Sunday, November 15, 2009

Our Living Sacrifice

We have received great mercy and forgiveness of sins from our God. When He baptized us in His Spirit we received His nature in us. Yet often we find a war inside ourselves, a struggle between the old nature and our new identity in Christ (Rm 7:23). There is a force at work in us that is contrary to God’s ways, and it keeps us from obedience. We see the answer to this dilemma when Paul says to “offer (our) bodies as living sacrifices, holy and pleasing to God . . . “ (Rm 12:1) This will change the way we think, leaving our fleshly ways behind and pressing forward into His thinking. Therefore, we understand the will of God in our lives, because we become spiritual (verse 2).

A person must offer himself in a way that is acceptable to God. God’s ways and calling do not readily come to our natural way of thinking at first because His thoughts are higher than ours. We might think to do an act of service, a good work to please Him. But God is asking for our obedience, and to obey God we must hear what He is saying to us.

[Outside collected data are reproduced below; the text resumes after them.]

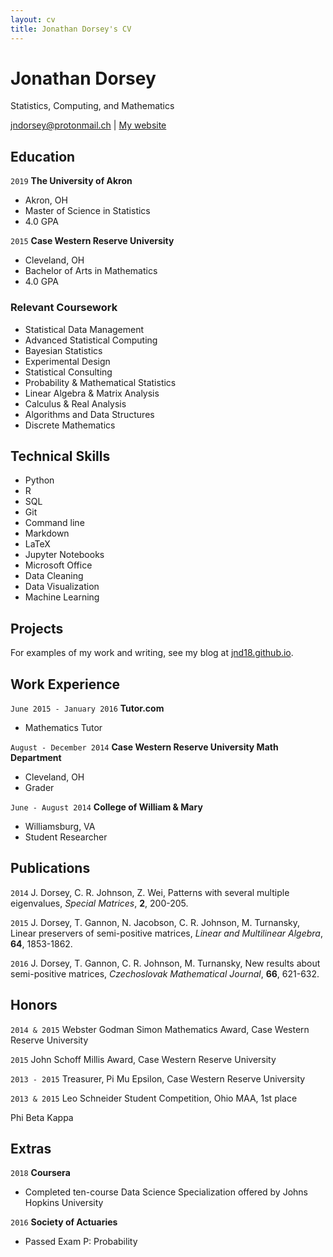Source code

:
 ```yaml
---
layout: cv
title: Jonathan Dorsey's CV
---
```

# Jonathan Dorsey

Statistics, Computing, and Mathematics

<div id="webaddress">
<a href="jndorsey@protonmail.ch">jndorsey@protonmail.ch</a>
| <a href="https://jnd18.github.io">My website</a>
</div>

## Education

`2019`
**The University of Akron**
- Akron, OH
- Master of Science in Statistics
- 4.0 GPA

`2015`
**Case Western Reserve University**
- Cleveland, OH
- Bachelor of Arts in Mathematics
- 4.0 GPA

### Relevant Coursework

- Statistical Data Management
- Advanced Statistical Computing
- Bayesian Statistics
- Experimental Design
- Statistical Consulting
- Probability & Mathematical Statistics
- Linear Algebra & Matrix Analysis
- Calculus & Real Analysis
- Algorithms and Data Structures
- Discrete Mathematics

## Technical Skills

- Python
- R
- SQL
- Git
- Command line
- Markdown
- LaTeX
- Jupyter Notebooks
- Microsoft Office
- Data Cleaning
- Data Visualization
- Machine Learning


## Projects

For examples of my work and writing, see my blog at [jnd18.github.io](https://jnd18.github.io).

## Work Experience

`June 2015 - January 2016`
**Tutor.com**
- Mathematics Tutor

`August - December 2014`
**Case Western Reserve University Math Department**
- Cleveland, OH
- Grader

`June - August 2014`
**College of William & Mary**
- Williamsburg, VA
- Student Researcher

## Publications

`2014`
J. Dorsey, C. R. Johnson, Z. Wei,
Patterns with several multiple eigenvalues,
_Special Matrices_, **2**, 200-205.

`2015`
J. Dorsey, T. Gannon, N. Jacobson, C. R. Johnson, M. Turnansky,
Linear preservers of semi-positive matrices,
_Linear and Multilinear Algebra_, **64**, 1853-1862.

`2016`
J. Dorsey, T. Gannon, C. R. Johnson, M. Turnansky,
New results about semi-positive matrices, 
_Czechoslovak Mathematical Journal_, **66**, 621-632.


## Honors

`2014 & 2015`
Webster Godman Simon Mathematics Award, Case Western Reserve University

`2015`
John Schoff Millis Award, Case Western Reserve University

`2013 - 2015`
Treasurer, Pi Mu Epsilon, Case Western Reserve University

`2013 & 2015`
Leo Schneider Student Competition, Ohio MAA, 1st place

Phi Beta Kappa


## Extras

`2018`
**Coursera**
- Completed ten-course Data Science Specialization offered by Johns Hopkins University

`2016`
**Society of Actuaries**
- Passed Exam P: Probability


<!-- ### Footer

Last updated: May 2019 -->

God’s thoughts are imparted to us by His Holy Spirit (1 Cor 2:14). Without the Spirit, or we should say, in the natural way of our thinking, we do not understand God’s thoughts (1 Cor 3:1). This is because they are spiritual, as He is. If we have not discarded our fleshly ways and thinking, we do not understand what God is saying to us. The way God changes our thinking is through our living sacrifice, for this causes a “renewing of (our) mind.” If we will be a people who daily sacrifice our own ways for His ways then we will hear His thoughts and know how to please Him with our lives. It comes down to our surrender and willingness to obey what we hear God say to us. There is no other way to be “spiritual” (1 Cor 3:1) except to shed our former fleshly acts and thoughts.